Durante il dogato, il D. concesse il riconoscimento governativo al Collegio teologico, dopo averne sottoposto ad esame e votazione con i dodici governatori i rinnovati statuti. Prima di terminare il suo biennio, il 14 ag. 1654, partecipò in casa del fratello Giacomo al sontuoso banchetto per il matrimonio della nipote Settimia con il marchese d'Arquata, Giulio Spinola. Dopo una inchiesta sul suo operato dogale durata due anni, i supremi sindacatori concessero al D. il benestare: poté così entrare nel 1656 tra i procuratori perpetui, secondo la prassi costituzionale riservata agli ex dogi. Scoppiata nello stesso anno la terribile epidemia di peste, il D., nonostante l'età e le non buone condizioni di salute, per molti mesi svolse il ruolo di commissario di Sanità a Chiavari. Finito il contagio, riprese ad esercitare gli uffici inerenti la carica di procuratore perpetuo; inoltre, ancora nel 1666, gli venne affidata la direzione della repressione "in malviventes". Dopo essere stato a capo della commissione per la riforma del cerimoniale nel 1667, continuò a presenziare alle sedute del Senato fino al 28 giugno 1668. Nello stesso anno morì nel suo palazzo in piazza Banchi.

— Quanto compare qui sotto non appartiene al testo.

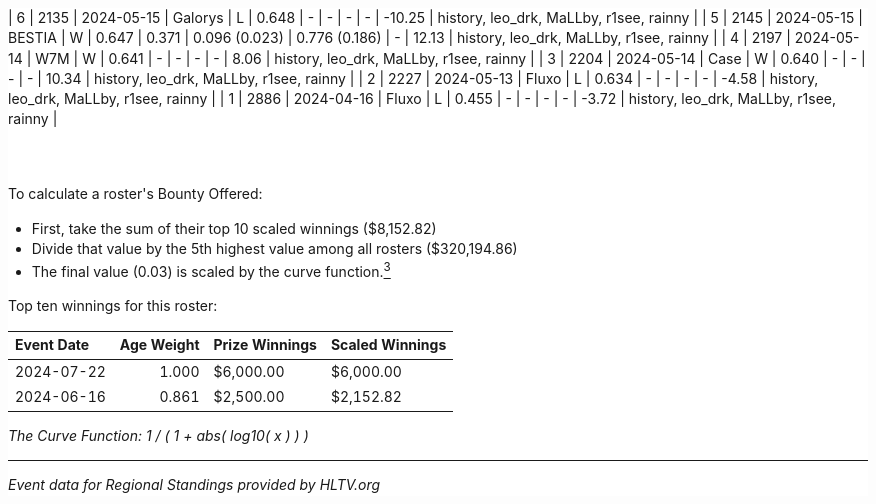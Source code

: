 |            6 |     2135 | 2024-05-15 | Galorys     | L   | 0.648      | -            | -                | -                | -         |   -10.25 | history, leo_drk, MaLLby, r1see, rainny      |
|            5 |     2145 | 2024-05-15 | BESTIA      | W   | 0.647      | 0.371        | 0.096 (0.023)    | 0.776 (0.186)    | -         |    12.13 | history, leo_drk, MaLLby, r1see, rainny      |
|            4 |     2197 | 2024-05-14 | W7M         | W   | 0.641      | -            | -                | -                | -         |     8.06 | history, leo_drk, MaLLby, r1see, rainny      |
|            3 |     2204 | 2024-05-14 | Case        | W   | 0.640      | -            | -                | -                | -         |    10.34 | history, leo_drk, MaLLby, r1see, rainny      |
|            2 |     2227 | 2024-05-13 | Fluxo       | L   | 0.634      | -            | -                | -                | -         |    -4.58 | history, leo_drk, MaLLby, r1see, rainny      |
|            1 |     2886 | 2024-04-16 | Fluxo       | L   | 0.455      | -            | -                | -                | -         |    -3.72 | history, leo_drk, MaLLby, r1see, rainny      |

<br />
<span id="table2"></span><br />
To calculate a roster's Bounty Offered:<br />

- First, take the sum of their top 10 scaled winnings ($8,152.82)
- Divide that value by the 5th highest value among all rosters ($320,194.86)
- The final value (0.03) is scaled by the curve function.[<sup>3</sup>](#curveFunction)

Top ten winnings for this roster:<br />

| Event Date | Age Weight | Prize Winnings | Scaled Winnings |
| :- | -: | :- | :- |
| 2024-07-22 |      1.000 | $6,000.00      | $6,000.00       |
| 2024-06-16 |      0.861 | $2,500.00      | $2,152.82       |


<span id="curveFunction"></span>_The Curve Function: 1 / ( 1 + abs( log10( x ) ) )_<br />

---
_Event data for Regional Standings provided by HLTV.org_<br />
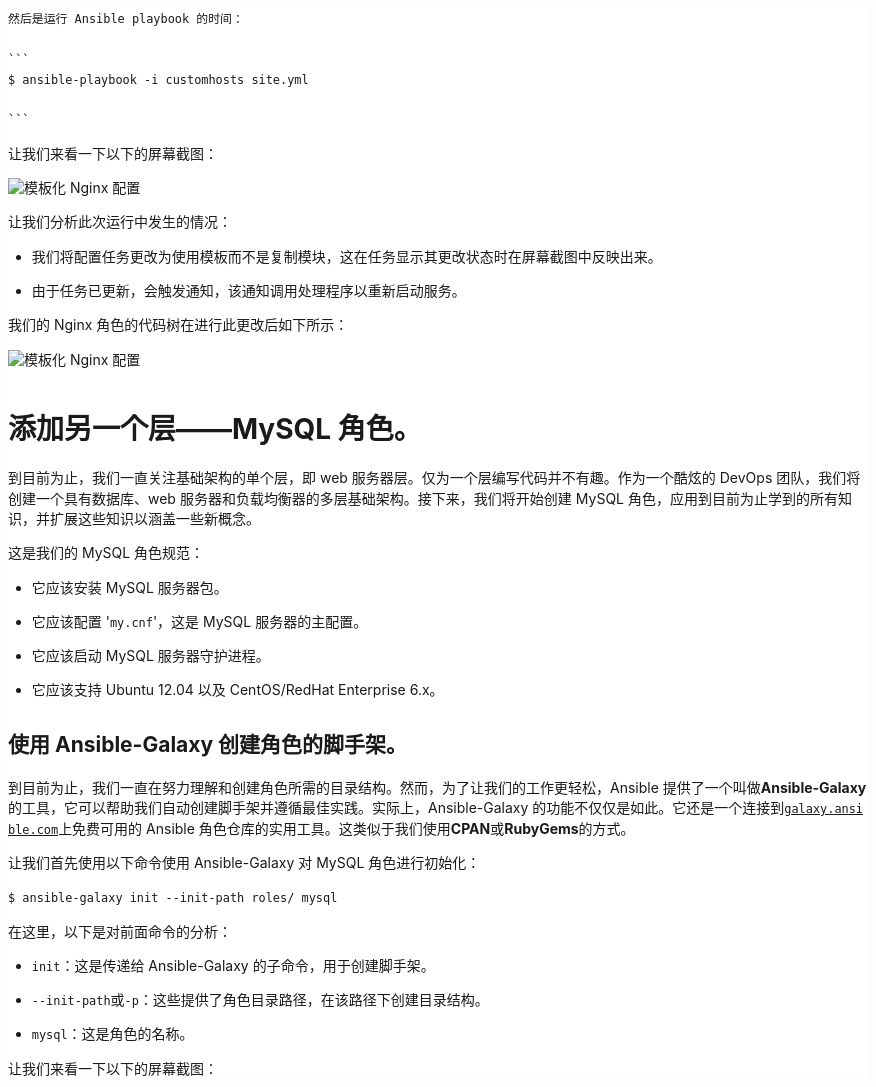     然后是运行 Ansible playbook 的时间：

    ```
    $ ansible-playbook -i customhosts site.yml

    ```

让我们来看一下以下的屏幕截图：

![模板化 Nginx 配置](https://github.com/OpenDocCN/freelearn-devops-pt2-zh/raw/master/docs/asb-plbk-ess/img/B03800_03_05.jpg)

让我们分析此次运行中发生的情况：

+   我们将配置任务更改为使用模板而不是复制模块，这在任务显示其更改状态时在屏幕截图中反映出来。

+   由于任务已更新，会触发通知，该通知调用处理程序以重新启动服务。

我们的 Nginx 角色的代码树在进行此更改后如下所示：

![模板化 Nginx 配置](https://github.com/OpenDocCN/freelearn-devops-pt2-zh/raw/master/docs/asb-plbk-ess/img/B03800_03_06.jpg)

# 添加另一个层——MySQL 角色。

到目前为止，我们一直关注基础架构的单个层，即 web 服务器层。仅为一个层编写代码并不有趣。作为一个酷炫的 DevOps 团队，我们将创建一个具有数据库、web 服务器和负载均衡器的多层基础架构。接下来，我们将开始创建 MySQL 角色，应用到目前为止学到的所有知识，并扩展这些知识以涵盖一些新概念。

这是我们的 MySQL 角色规范：

+   它应该安装 MySQL 服务器包。

+   它应该配置 '`my.cnf`'，这是 MySQL 服务器的主配置。

+   它应该启动 MySQL 服务器守护进程。

+   它应该支持 Ubuntu 12.04 以及 CentOS/RedHat Enterprise 6.x。

## 使用 Ansible-Galaxy 创建角色的脚手架。

到目前为止，我们一直在努力理解和创建角色所需的目录结构。然而，为了让我们的工作更轻松，Ansible 提供了一个叫做**Ansible-Galaxy**的工具，它可以帮助我们自动创建脚手架并遵循最佳实践。实际上，Ansible-Galaxy 的功能不仅仅是如此。它还是一个连接到[`galaxy.ansible.com`](http://galaxy.ansible.com)上免费可用的 Ansible 角色仓库的实用工具。这类似于我们使用**CPAN**或**RubyGems**的方式。

让我们首先使用以下命令使用 Ansible-Galaxy 对 MySQL 角色进行初始化：

```
$ ansible-galaxy init --init-path roles/ mysql

```

在这里，以下是对前面命令的分析：

+   `init`：这是传递给 Ansible-Galaxy 的子命令，用于创建脚手架。

+   `--init-path`或`-p`：这些提供了角色目录路径，在该路径下创建目录结构。

+   `mysql`：这是角色的名称。

让我们来看一下以下的屏幕截图：
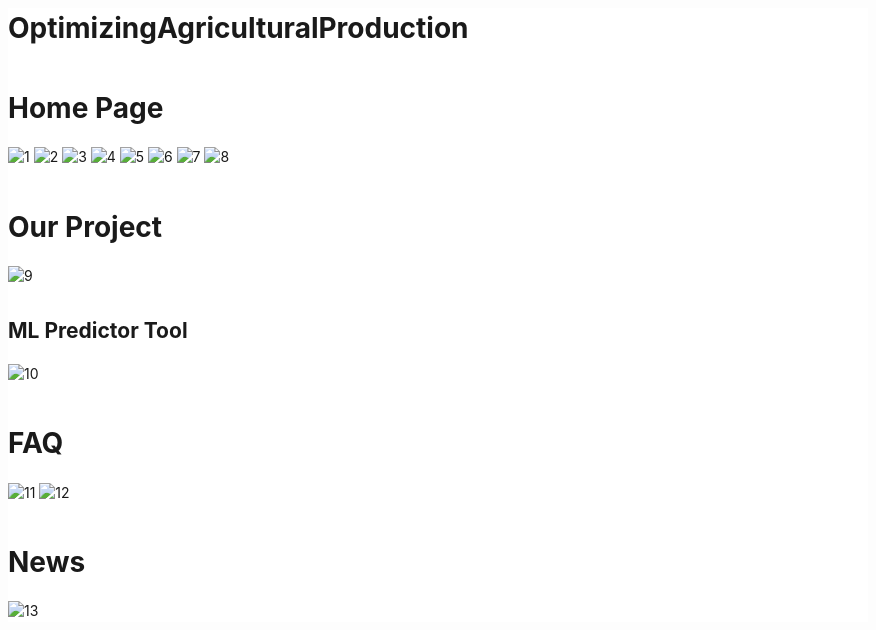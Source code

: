 # OptimizingAgriculturalProduction

# Home Page

<img width="1440" alt="1" src="https://user-images.githubusercontent.com/84664547/208778242-b709c4ee-6cba-4fd0-80f6-d70784b93051.png">

<img width="1440" alt="2" src="https://user-images.githubusercontent.com/84664547/208778266-1a907424-7fb2-4b04-8076-752bd7ef9a5c.png">

<img width="1440" alt="3" src="https://user-images.githubusercontent.com/84664547/208778271-44768758-2005-4cbf-82c6-688f85d1de71.png">

<img width="1440" alt="4" src="https://user-images.githubusercontent.com/84664547/208778277-11363c2e-4e75-4add-aaea-23b3eaf73878.png">

<img width="1440" alt="5" src="https://user-images.githubusercontent.com/84664547/208778286-0c161961-7da7-4831-bf40-3fc3c95d5bfd.png">

<img width="1440" alt="6" src="https://user-images.githubusercontent.com/84664547/208778293-5d293d84-009d-4c2b-b9bb-7379c3db9cce.png">

<img width="1440" alt="7" src="https://user-images.githubusercontent.com/84664547/208778298-e3237014-2f07-4e03-8bcf-6b288b5fc29e.png">

<img width="1440" alt="8" src="https://user-images.githubusercontent.com/84664547/208778308-42d80b5d-931b-478b-8393-f2c4b6c31fa8.png">

# Our Project

<img width="1440" alt="9" src="https://user-images.githubusercontent.com/84664547/208778314-a85bf89b-ed07-4f3c-b3a8-dbf357ae6c5e.png">

## ML Predictor Tool

<img width="1440" alt="10" src="https://user-images.githubusercontent.com/84664547/208778320-f291e9c7-c7a5-4a58-a48d-60260d061101.png">

# FAQ

<img width="1440" alt="11" src="https://user-images.githubusercontent.com/84664547/208778321-e9dbcfb3-b014-4634-91f4-7470030828b0.png">

<img width="1440" alt="12" src="https://user-images.githubusercontent.com/84664547/208778329-56208e3f-7edf-4bad-b74b-0ef72d1aff71.png">

# News

<img width="1440" alt="13" src="https://user-images.githubusercontent.com/84664547/208778340-ae3d5ed6-ae52-4a26-a96c-896b1f654993.png">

Venne sepolto non in S. Francesco di Castelletto come il padre e i fratelli, ma in S. Francesco d'Albaro, nella cappella da lui fatta ricostruire, come sottolinea nel testamento stilato il 14 nov. 1660. In esso, oltre a varie disposizioni su messe e beneficenze pubbliche e private, lascia al figlio Cesare un ingente patrimonio, con varie proprietà immobiliari nel centro della città e nel levante cittadino; lascia una casa anche al nipote Federico (che sarà poi doge), figlio del fratello Cesare, e fornisce di una ricchissima dote la nipote Maria, figlia di suo figlio Cesare e di Teodora Sauli e sposa a Paolo De Marini di Gerolamo. Dal matrimonio con Brigida Moneglia, il D. oltre a Cesare aveva avuto due figli: Angela, che sposò Giovan Francesco Sauli, e Giovan Benedetto, che sposò prima Ortensia da Passano e poi Teresa Grimaldi, fu senatore nel 1676 ed ebbe un figlio, Gerolamo.

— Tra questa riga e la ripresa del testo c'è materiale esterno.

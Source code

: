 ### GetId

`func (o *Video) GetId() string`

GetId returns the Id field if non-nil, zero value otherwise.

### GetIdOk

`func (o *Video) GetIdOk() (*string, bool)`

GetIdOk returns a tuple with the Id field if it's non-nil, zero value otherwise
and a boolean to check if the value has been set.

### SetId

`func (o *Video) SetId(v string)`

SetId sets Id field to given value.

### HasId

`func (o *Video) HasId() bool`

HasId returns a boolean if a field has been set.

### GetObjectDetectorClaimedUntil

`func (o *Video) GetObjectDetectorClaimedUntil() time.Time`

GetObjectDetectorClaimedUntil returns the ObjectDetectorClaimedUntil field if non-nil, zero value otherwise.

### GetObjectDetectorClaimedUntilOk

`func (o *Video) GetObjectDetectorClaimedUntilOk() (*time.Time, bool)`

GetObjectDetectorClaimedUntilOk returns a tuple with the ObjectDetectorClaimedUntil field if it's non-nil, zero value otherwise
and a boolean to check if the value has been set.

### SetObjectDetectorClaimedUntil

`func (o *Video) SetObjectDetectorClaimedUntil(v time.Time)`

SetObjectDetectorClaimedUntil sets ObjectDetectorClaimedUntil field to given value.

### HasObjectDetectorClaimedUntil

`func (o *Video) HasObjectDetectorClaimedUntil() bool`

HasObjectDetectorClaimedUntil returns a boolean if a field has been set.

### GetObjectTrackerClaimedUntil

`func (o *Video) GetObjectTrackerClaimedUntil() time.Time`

Bibl.: Genova, Civica Biblioteca Berio, m. r., I, 2-2: Dall'Ottimo Cittadino L'Ottimo Principe, Orazione di Luca M. Invrea nell'incoronazione del Seren. G. D. ...; Arch. di Stato di Genova, ms. 495, c. 152; F. Casoni, Annali della Repubblica di Genova, Genova 1800, V, pp. 8, 28; L. Volpicella, I libri cerimoniali della Repubblica di Genova, in Atti d. Soc. lig. di storia patria, XLIX (1921), 2, pp. 39, 266 n.; L. Levati, I dogi biennali della Repubblica di Genova dal 1528 al 1699, Genova 1930, pp. 139-150 (con bibl.); C. Costantini, La Rep. di Genova nell'età mod., Torino 1978, p. 101.